This is the first in an occasional series of profiles of Carolina’s IT professionals who serve as liaisons in the Information Security Liaison (ISL) program, led by the Information Security Office within ITS.
Hínár György Polczer
Position: Technical Support Analyst, Biology IT Support, Department of Biology, for more than 20 years
Education: Bachelor’s and master’s degree from UNC-Chapel Hill School of Information and Library Science
Personal: Originally from Hungary, martial arts instructor, certified acupuncturist, training as an EMT
IT support for the department: Two full-time employees plus work-study students. Support about 60 labs, about 90 faculty members, administrative staff, research staff, undergraduate researchers. Primarily face-to-face support and face-to-lab support.
What’s the biggest security threat and how do you handle it?Being there and responding individually to questions and issues is the most important part of what we do. One of the biggest issues we’ve had over the last couple years is faculty and postdocs running their own Linux boxes and servers that we don’t know about it. We get a notification from Security or Networking asking “Hey, what is this box doing?” Some have gotten compromised, luckily nothing major.

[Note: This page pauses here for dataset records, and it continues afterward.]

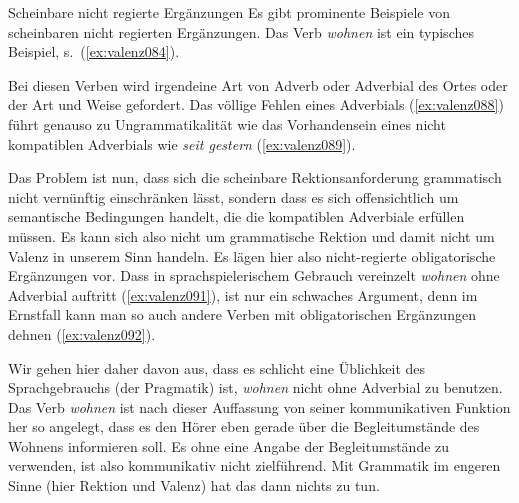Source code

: \begin{Vertiefung}{Scheinbare nicht regierte Ergänzungen}
  \label{vert:nregerg}
\noindent Es gibt prominente Beispiele von scheinbaren nicht regierten Ergänzungen.
Das Verb \textit{wohnen} ist ein typisches Beispiel, s.\ (\ref{ex:valenz084}).

\begin{exe}
  \ex\label{ex:valenz084}
  \begin{xlist}
  \end{xlist}
\end{exe}

Bei diesen Verben wird irgendeine Art von Adverb oder Adverbial des Ortes oder der Art und Weise gefordert.
Das völlige Fehlen eines Adverbials (\ref{ex:valenz088}) führt genauso zu Ungrammatikalität wie das Vorhandensein eines nicht kompatiblen Adverbials wie \textit{seit gestern} (\ref{ex:valenz089}).

Das Problem ist nun, dass sich die scheinbare Rektionsanforderung grammatisch nicht vernünftig einschränken lässt, sondern dass es sich offensichtlich um semantische Bedingungen handelt, die die kompatiblen Adverbiale erfüllen müssen.
Es kann sich also nicht um grammatische Rektion und damit nicht um Valenz in unserem Sinn handeln.
Es lägen hier also nicht-regierte obligatorische Ergänzungen vor.
Dass in sprachspielerischem Gebrauch vereinzelt \textit{wohnen} ohne Adverbial auftritt (\ref{ex:valenz091}), ist nur ein schwaches Argument, denn im Ernstfall kann man so auch andere Verben mit obligatorischen Ergänzungen dehnen (\ref{ex:valenz092}).

\begin{exe}
  \ex\label{ex:valenz090}
  \begin{xlist}
  \end{xlist}
\end{exe}

Wir gehen hier daher davon aus, dass es schlicht eine Üblichkeit des Sprachgebrauchs (der Pragmatik) ist, \textit{wohnen} nicht ohne Adverbial zu benutzen.
Das Verb \textit{wohnen} ist nach dieser Auffassung von seiner kommunikativen Funktion her so angelegt, dass es den Hörer eben gerade über die Begleitumstände des Wohnens informieren soll.
Es ohne eine Angabe der Begleitumstände zu verwenden, ist also kommunikativ nicht zielführend.
Mit Grammatik im engeren Sinne (hier Rektion und Valenz) hat das dann nichts zu tun.

\end{Vertiefung}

We want to make sure that people can get their work done, but it’s hard to manage if we don’t know about it. We try to mitigate the risk and try to help them as much as we can. It’s a careful balance of making things secure but ensuring that faculty members feel that what they need to get done is not made difficult.
What other challenges do you confront?When ITS or we roll out changes, some of our customers feel we are making it harder for them to get their work done. A few months pass by, and they get used to it, and then it’s fine. As one example of an immediately accepted change, though, was making the Onyen password expiration longer. It was a huge positive for faculty members.
I try to be flexible. I also try to get people to use the resources that UNC offers, like OneDrive instead of their personal Dropbox or Google docs. I think user education has been the biggest thing. Luckily, we have gotten people who are not sure if something is phishing to reach out to us and ask if it is legit or not. I’d much rather get those emails than need to remediate things.
Because we are a research lab-based department, another challenge is we have to run a lot of old operating systems and machines because they are running special equipment that cost thousands of dollars to update and replace. We try to get them all disconnected from the network as soon as they are not supported.